WORK REQUEST — Print nothing but the lines below starting at the line that holds "- Updated dependencies [bbd4f8a]" and ending at the line that holds "- 8519992: Introduce", including both, each exactly as written.

RECORDS SUPPLIED —

☆ ☆ ☆ ☆ ☆ ☆ ☆

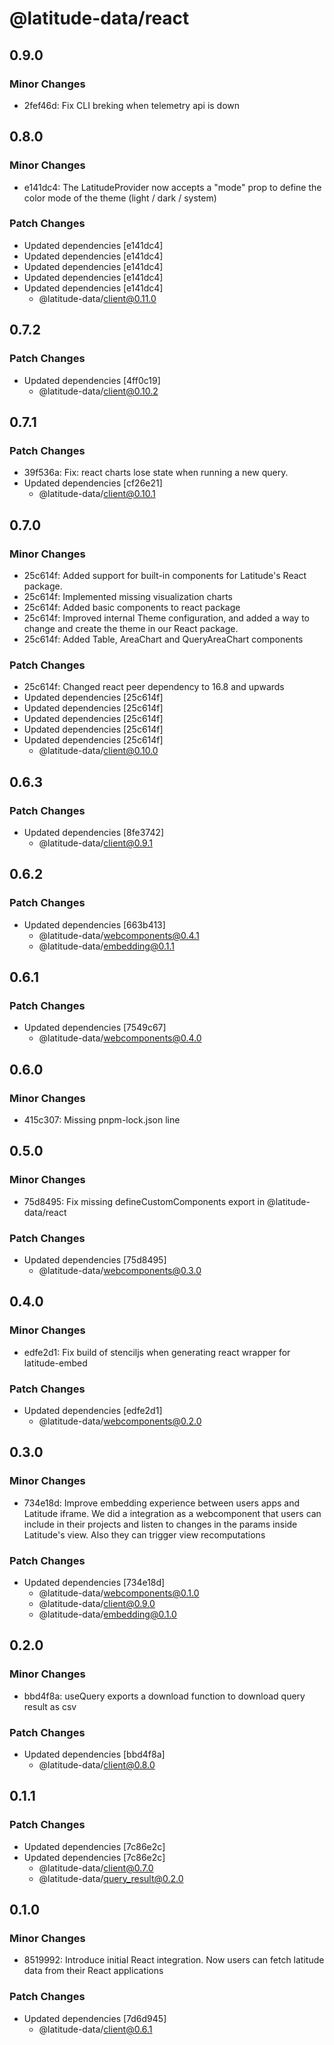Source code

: # @latitude-data/react

## 0.9.0

### Minor Changes

- 2fef46d: Fix CLI breking when telemetry api is down

## 0.8.0

### Minor Changes

- e141dc4: The LatitudeProvider now accepts a "mode" prop to define the color mode of the theme (light / dark / system)

### Patch Changes

- Updated dependencies [e141dc4]
- Updated dependencies [e141dc4]
- Updated dependencies [e141dc4]
- Updated dependencies [e141dc4]
- Updated dependencies [e141dc4]
  - @latitude-data/client@0.11.0

## 0.7.2

### Patch Changes

- Updated dependencies [4ff0c19]
  - @latitude-data/client@0.10.2

## 0.7.1

### Patch Changes

- 39f536a: Fix: react charts lose state when running a new query.
- Updated dependencies [cf26e21]
  - @latitude-data/client@0.10.1

## 0.7.0

### Minor Changes

- 25c614f: Added support for built-in components for Latitude's React package.
- 25c614f: Implemented missing visualization charts
- 25c614f: Added basic components to react package
- 25c614f: Improved internal Theme configuration, and added a way to change and create the theme in our React package.
- 25c614f: Added Table, AreaChart and QueryAreaChart components

### Patch Changes

- 25c614f: Changed react peer dependency to 16.8 and upwards
- Updated dependencies [25c614f]
- Updated dependencies [25c614f]
- Updated dependencies [25c614f]
- Updated dependencies [25c614f]
- Updated dependencies [25c614f]
  - @latitude-data/client@0.10.0

## 0.6.3

### Patch Changes

- Updated dependencies [8fe3742]
  - @latitude-data/client@0.9.1

## 0.6.2

### Patch Changes

- Updated dependencies [663b413]
  - @latitude-data/webcomponents@0.4.1
  - @latitude-data/embedding@0.1.1

## 0.6.1

### Patch Changes

- Updated dependencies [7549c67]
  - @latitude-data/webcomponents@0.4.0

## 0.6.0

### Minor Changes

- 415c307: Missing pnpm-lock.json line

## 0.5.0

### Minor Changes

- 75d8495: Fix missing defineCustomComponents export in @latitude-data/react

### Patch Changes

- Updated dependencies [75d8495]
  - @latitude-data/webcomponents@0.3.0

## 0.4.0

### Minor Changes

- edfe2d1: Fix build of stenciljs when generating react wrapper for latitude-embed

### Patch Changes

- Updated dependencies [edfe2d1]
  - @latitude-data/webcomponents@0.2.0

## 0.3.0

### Minor Changes

- 734e18d: Improve embedding experience between users apps and Latitude iframe. We did a integration as a webcomponent that users can include in their projects and listen to changes in the params inside Latitude's view. Also they can trigger view recomputations

### Patch Changes

- Updated dependencies [734e18d]
  - @latitude-data/webcomponents@0.1.0
  - @latitude-data/client@0.9.0
  - @latitude-data/embedding@0.1.0

## 0.2.0

### Minor Changes

- bbd4f8a: useQuery exports a download function to download query result as csv

### Patch Changes

- Updated dependencies [bbd4f8a]
  - @latitude-data/client@0.8.0

## 0.1.1

### Patch Changes

- Updated dependencies [7c86e2c]
- Updated dependencies [7c86e2c]
  - @latitude-data/client@0.7.0
  - @latitude-data/query_result@0.2.0

## 0.1.0

### Minor Changes

- 8519992: Introduce initial React integration. Now users can fetch latitude data from their React applications

### Patch Changes

- Updated dependencies [7d6d945]
  - @latitude-data/client@0.6.1
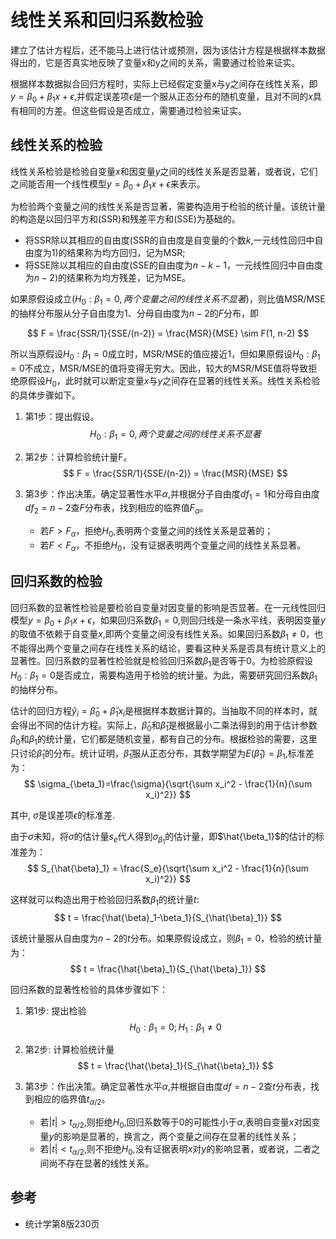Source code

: 

# 线性关系和回归系数检验
建立了估计方程后，还不能马上进行估计或预测，因为该估计方程是根据样本数据得出的，它是否真实地反映了变量x和y之间的关系，需要通过检验来证实。

根据样本数据拟合回归方程时，实际上已经假定变量x与y之间存在线性关系，即$y=\beta_0 + \beta_1x + \epsilon$,并假定误差项$\epsilon$是一个服从正态分布的随机变量，且对不同的$x$具有相同的方差。但这些假设是否成立，需要通过检验来证实。


## 线性关系的检验

线性关系检验是检验自变量$x$和因变量$y$之间的线性关系是否显著，或者说，它们之间能否用一个线性模型$y=\beta_0 + \beta_1x + \epsilon$来表示。

为检验两个变量之间的线性关系是否显著，需要构造用于检验的统计量。该统计量的构造是以回归平方和(SSR)和残差平方和(SSE)为基础的。
- 将SSR除以其相应的自由度(SSR的自由度是自变量的个数$k$,一元线性回归中自由度为1)的结果称为均方回归，记为MSR;
- 将SSE除以其相应的自由度(SSE的自由度为$n-k-1$，一元线性回归中自由度为$n-2$)的结果称为均方残差，记为MSE。

如果原假设成立($H_0: \beta_1=0,两个变量之间的线性关系不显著$)，则比值MSR/MSE的抽样分布服从分子自由度为1、分母自由度为$n-2$的$F$分布，即

$$
F = \frac{SSR/1}{SSE/(n-2)} = \frac{MSR}{MSE} \sim F(1, n-2)
$$

所以当原假设$H_0: \beta_1=0$成立时，MSR/MSE的值应接近1，但如果原假设$H_0:\beta_1=0$不成立，MSR/MSE的值将变得无穷大。因此，较大的MSR/MSE值将导致拒绝原假设$H_0$，此时就可以断定变量$x$与$y$之间存在显著的线性关系。线性关系检验的具体步骤如下。


1. 第1步：提出假设。
$$
H_0: \beta_1=0, 两个变量之间的线性关系不显著
$$


2. 第2步：计算检验统计量F。
$$
F = \frac{SSR/1}{SSE/(n-2)} = \frac{MSR}{MSE}
$$

3. 第3步：作出决策。确定显著性水平$\alpha$,并根据分子自由度$df_1=1$和分母自由度$df_2=n-2$查$F$分布表，找到相应的临界值$F_\alpha$。
    - 若$F>F_\alpha$，拒绝$H_0$,表明两个变量之间的线性关系是显著的；
    - 若$F<F_\alpha$，不拒绝$H_0$，没有证据表明两个变量之间的线性关系显著。



## 回归系数的检验
回归系数的显著性检验是要检验自变量对因变量的影响是否显著。在一元线性回归模型$y=\beta_0 + \beta_1x + \epsilon$，如果回归系数$\beta_1=0$,则回归线是一条水平线，表明因变量$y$的取值不依赖于自变量$x$,即两个变量之间没有线性关系。如果回归系数$\beta_1 \neq 0$，也不能得出两个变量之间存在线性关系的结论，要看这种关系是否具有统计意义上的显著性。回归系数的显著性检验就是检验回归系数$\beta_1$是否等于0。为检验原假设$H_0:\beta_1=0$是否成立，需要构造用于检验的统计量。为此，需要研究回归系数$\beta_1$的抽样分布。

估计的回归方程$\hat{y}_i=\hat{\beta}_0 + \hat{\beta}_1x_i$是根据样本数据计算的。当抽取不同的样本时，就会得出不同的估计方程。实际上，$\hat{\beta}_0$和$\hat{\beta}_1$是根据最小二乘法得到的用于估计参数$\beta_0$和$\beta_1$的统计量，它们都是随机变量，都有自己的分布。根据检验的需要，这里只讨论$\hat{\beta}_1$的分布。统计证明，$\hat{\beta}_1$服从正态分布，其数学期望为$E(\hat{\beta}_1)=\beta_1$,标准差为：
$$
\sigma_{\beta_1}=\frac{\sigma}{\sqrt{\sum x_i^2 - \frac{1}{n}(\sum x_i)^2}}
$$

其中, $\sigma$是误差项$\epsilon$的标准差.

由于$\sigma$未知，将$\sigma$的估计量$s_e$代人得到$\sigma_{\beta_1}$的估计量，即$\hat{\beta_1}$的估计的标准差为：
$$
S_{\hat{\beta}_1} = \frac{S_e}{\sqrt{\sum x_i^2 - \frac{1}{n}(\sum x_i)^2}}
$$

这样就可以构造出用于检验回归系数$\beta_1$的统计量$t$:
$$
t = \frac{\hat{\beta}_1-\beta_1}{S_{\hat{\beta}_1}}
$$

该统计量服从自由度为$n-2$的$t$分布。如果原假设成立，则$\beta_1=0$，检验的统计量为：
$$
t = \frac{\hat{\beta}_1}{S_{\hat{\beta}_1}}
$$

回归系数的显著性检验的具体步骤如下：

1. 第1步: 提出检验
$$
H_0: \beta_1 = 0 ; H_1: \beta_1 \neq 0
$$

2. 第2步: 计算检验统计量
$$
t = \frac{\hat{\beta}_1}{S_{\hat{\beta}_1}}
$$

3. 第3步：作出决策。确定显著性水平$\alpha$,并根据自由度$df=n-2$查$t$分布表，找到相应的临界值$t_{\alpha/2}$。
    - 若$|t|>t_{\alpha/2}$,则拒绝$H_0$,回归系数等于0的可能性小于$\alpha$,表明自变量$x$对因变量$y$的影响是显著的，换言之，两个变量之间存在显著的线性关系；
    - 若$|t|<t_{\alpha/2}$,则不拒绝$H_0$,没有证据表明$x$对$y$的影响显著，或者说，二者之间尚不存在显著的线性关系。


## 参考
- 统计学第8版230页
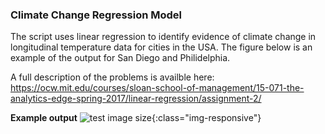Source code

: ### Climate Change Regression Model

The script uses linear regression to identify evidence of climate change in longitudinal temperature data for cities in the USA. The figure below is an example of the output for San Diego and Philidelphia.

A full description of the problems is availble here: https://ocw.mit.edu/courses/sloan-school-of-management/15-071-the-analytics-edge-spring-2017/linear-regression/assignment-2/

**Example output**
![test image size](../../images/fig-1.png){:class="img-responsive"}


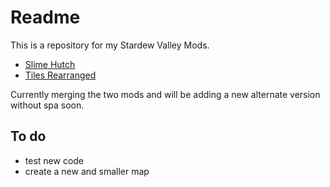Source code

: # Readme

This is a repository for my Stardew Valley Mods.

- [Slime Hutch](https://github.com/lauren-mods/StardewMods/tree/main/Slime-Hutch)
- [Tiles Rearranged](https://github.com/lauren-mods/StardewMods/tree/main/Tiles-Rearranged)

Currently merging the two mods and will be adding a new alternate version without spa soon.
## To do
- test new code
- create a new and smaller map
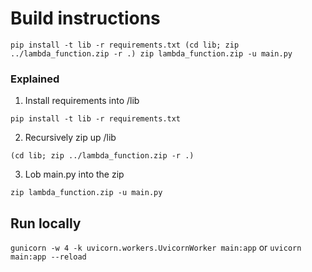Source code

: # Build instructions

`pip install -t lib -r requirements.txt
(cd lib; zip ../lambda_function.zip -r .)
zip lambda_function.zip -u main.py`

### Explained

1. Install requirements into /lib

`pip install -t lib -r requirements.txt`

2. Recursively zip up /lib

`(cd lib; zip ../lambda_function.zip -r .)`

3. Lob main.py into the zip

`zip lambda_function.zip -u main.py`

## Run locally

`gunicorn -w 4 -k uvicorn.workers.UvicornWorker main:app`
or
`uvicorn main:app --reload`
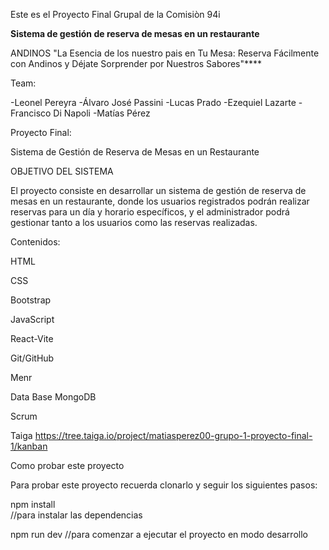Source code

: Este es el Proyecto Final Grupal de la Comisiòn 94i <RollingCodeSchool>


**Sistema de gestión de reserva de mesas en un
restaurante**

ANDINOS
"La Esencia de los nuestro pais en Tu Mesa:
 Reserva Fácilmente con Andinos y Déjate
 Sorprender por Nuestros Sabores"****

Team: 

-Leonel Pereyra 
-Álvaro José Passini 
-Lucas Prado 
-Ezequiel Lazarte 
-Francisco Di Napoli 
-Matías Pérez

Proyecto Final: 

Sistema de Gestión de
Reserva de Mesas en un Restaurante

OBJETIVO DEL SISTEMA

El proyecto consiste en desarrollar un sistema de gestión de reserva de mesas en un
restaurante, donde los usuarios registrados podrán realizar reservas para un día y horario
específicos, y el administrador podrá gestionar tanto a los usuarios como las reservas
realizadas.

Contenidos:

HTML

CSS

Bootstrap

JavaScript

React-Vite

Git/GitHub

Menr

Data Base MongoDB

Scrum



Taiga
https://tree.taiga.io/project/matiasperez00-grupo-1-proyecto-final-1/kanban


Como probar este proyecto

Para probar este proyecto recuerda clonarlo y seguir los siguientes pasos:

npm install   
//para instalar las dependencias

npm run dev 
//para comenzar a ejecutar el proyecto en modo desarrollo

    
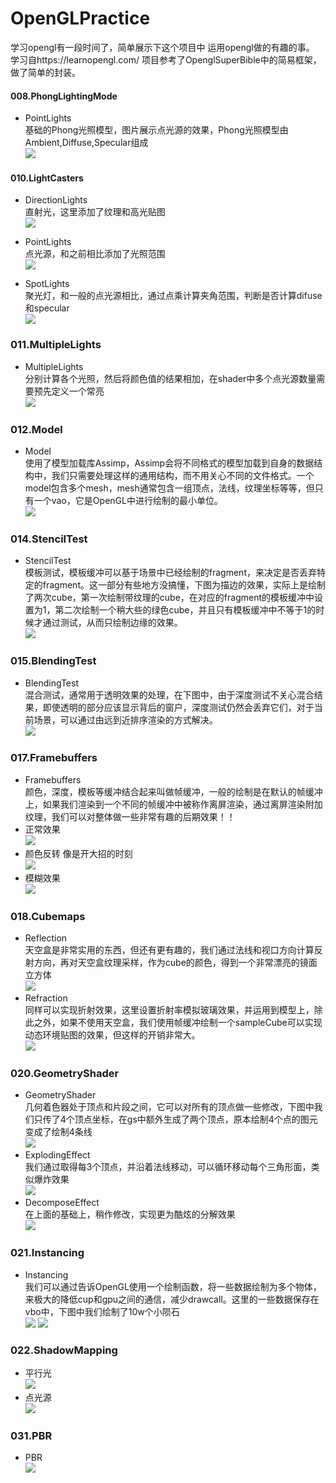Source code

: # OpenGLPractice
学习opengl有一段时间了，简单展示下这个项目中 运用opengl做的有趣的事。
<br>学习自https://learnopengl.com/ 项目参考了OpenglSuperBible中的简易框架，做了简单的封装。</br>

#### 008.PhongLightingMode
* PointLights
<br>基础的Phong光照模型，图片展示点光源的效果，Phong光照模型由Ambient,Diffuse,Specular组成</br>
![](https://github.com/anlingbbq/OpenGLPractice/blob/master/Demonstrate/008.PhongLightingMode.gif)

#### 010.LightCasters
* DirectionLights
<br>直射光，这里添加了纹理和高光贴图</br>
![](https://github.com/anlingbbq/OpenGLPractice/blob/master/Demonstrate/010.LightCasters-DirectionLights.png)

* PointLights
<br>点光源，和之前相比添加了光照范围</br>
![](https://github.com/anlingbbq/OpenGLPractice/blob/master/Demonstrate/010.LightCasters-PointLights.gif)

* SpotLights
<br>聚光灯，和一般的点光源相比，通过点乘计算夹角范围，判断是否计算difuse和specular</br>
![](https://github.com/anlingbbq/OpenGLPractice/blob/master/Demonstrate/010.LightCasters-SpotLights.png)

### 011.MultipleLights
* MultipleLights
<br>分别计算各个光照，然后将颜色值的结果相加，在shader中多个点光源数量需要预先定义一个常亮</br>
![](https://github.com/anlingbbq/OpenGLPractice/blob/master/Demonstrate/011.MultipleLights.png)

### 012.Model
* Model
<br>使用了模型加载库Assimp，Assimp会将不同格式的模型加载到自身的数据结构中，我们只需要处理这样的通用结构，而不用关心不同的文件格式。一个model包含多个mesh，mesh通常包含一组顶点，法线，纹理坐标等等，但只有一个vao，它是OpenGL中进行绘制的最小单位。</br>
![](https://github.com/anlingbbq/OpenGLPractice/blob/master/Demonstrate/012.Model.png)

### 014.StencilTest
* StencilTest
<br>模板测试，模板缓冲可以基于场景中已经绘制的fragment，来决定是否丢弃特定的fragment。这一部分有些地方没搞懂，下图为描边的效果，实际上是绘制了两次cube，第一次绘制带纹理的cube，在对应的fragment的模板缓冲中设置为1，第二次绘制一个稍大些的绿色cube，并且只有模板缓冲中不等于1的时候才通过测试，从而只绘制边缘的效果。</br>
![](https://github.com/anlingbbq/OpenGLPractice/blob/master/Demonstrate/014.StencilTest.png)

### 015.BlendingTest
* BlendingTest
<br>混合测试，通常用于透明效果的处理，在下图中，由于深度测试不关心混合结果，即使透明的部分应该显示背后的窗户，深度测试仍然会丢弃它们，对于当前场景，可以通过由远到近排序渲染的方式解决。</br>
![](https://github.com/anlingbbq/OpenGLPractice/blob/master/Demonstrate/015.BlendingTest.png)

### 017.Framebuffers
* Framebuffers
<br>颜色，深度，模板等缓冲结合起来叫做帧缓冲，一般的绘制是在默认的帧缓冲上，如果我们渲染到一个不同的帧缓冲中被称作离屏渲染，通过离屏渲染附加纹理，我们可以对整体做一些非常有趣的后期效果！！</br>
* 正常效果
<br>![](https://github.com/anlingbbq/OpenGLPractice/blob/master/Demonstrate/017.Framebuffers.png)</br>
* 颜色反转 像是开大招的时刻
<br>![](https://github.com/anlingbbq/OpenGLPractice/blob/master/Demonstrate/017.Framebuffers-Inversion.png)</br>
* 模糊效果
<br>![](https://github.com/anlingbbq/OpenGLPractice/blob/master/Demonstrate/017.Framebuffers-Blur.png)</br>

### 018.Cubemaps
* Reflection
<br>天空盒是非常实用的东西，但还有更有趣的，我们通过法线和视口方向计算反射方向，再对天空盒纹理采样，作为cube的颜色，得到一个非常漂亮的镜面立方体</br>
![](https://github.com/anlingbbq/OpenGLPractice/blob/master/Demonstrate/018.Cubemaps-Reflection.png)
* Refraction
<br>同样可以实现折射效果，这里设置折射率模拟玻璃效果，并运用到模型上，除此之外，如果不使用天空盒，我们使用帧缓冲绘制一个sampleCube可以实现动态环境贴图的效果，但这样的开销非常大。</br>
![](https://github.com/anlingbbq/OpenGLPractice/blob/master/Demonstrate/018.Cubemaps-Refraction.png)

### 020.GeometryShader
* GeometryShader
<br>几何着色器处于顶点和片段之间，它可以对所有的顶点做一些修改，下图中我们只传了4个顶点坐标，在gs中额外生成了两个顶点，原本绘制4个点的图元变成了绘制4条线</br>
![](https://github.com/anlingbbq/OpenGLPractice/blob/master/Demonstrate/020.GeometryShader.png)
* ExplodingEffect
<br>我们通过取得每3个顶点，并沿着法线移动，可以循环移动每个三角形面，类似爆炸效果</br>
![](https://github.com/anlingbbq/OpenGLPractice/blob/master/Demonstrate/020.GeometryShader-ExplodingObject.gif)
* DecomposeEffect
<br>在上面的基础上，稍作修改，实现更为酷炫的分解效果</br>
![](https://github.com/anlingbbq/OpenGLPractice/blob/master/Demonstrate/020.GeometryShader-DecomposeObject.gif)

### 021.Instancing
* Instancing
<br>我们可以通过告诉OpenGL使用一个绘制函数，将一些数据绘制为多个物体，来极大的降低cup和gpu之间的通信，减少drawcall。这里的一些数据保存在vbo中，下图中我们绘制了10w个小陨石</br>
![](https://github.com/anlingbbq/OpenGLPractice/blob/master/Demonstrate/021.Instancing-AsteroidField1.png)
![](https://github.com/anlingbbq/OpenGLPractice/blob/master/Demonstrate/021.Instancing-AsteroidField2.png)

### 022.ShadowMapping
* 平行光<br>
![](https://github.com/anlingbbq/OpenGLPractice/blob/master/Demonstrate/022.ShadowMapping.png)
* 点光源<br>
![](https://github.com/anlingbbq/OpenGLPractice/blob/master/Demonstrate/022.PointShadows.png)

### 031.PBR
* PBR<br>
![](https://github.com/anlingbbq/OpenGLPractice/blob/master/Demonstrate/031.PBR.png)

☆ ☆ ☆ ☆ ☆ ☆ ☆

REPLY —
- Updated dependencies [bbd4f8a]
  - @latitude-data/client@0.8.0

## 0.1.1

### Patch Changes

- Updated dependencies [7c86e2c]
- Updated dependencies [7c86e2c]
  - @latitude-data/client@0.7.0
  - @latitude-data/query_result@0.2.0

## 0.1.0

### Minor Changes

- 8519992: Introduce initial React integration. Now users can fetch latitude data from their React applications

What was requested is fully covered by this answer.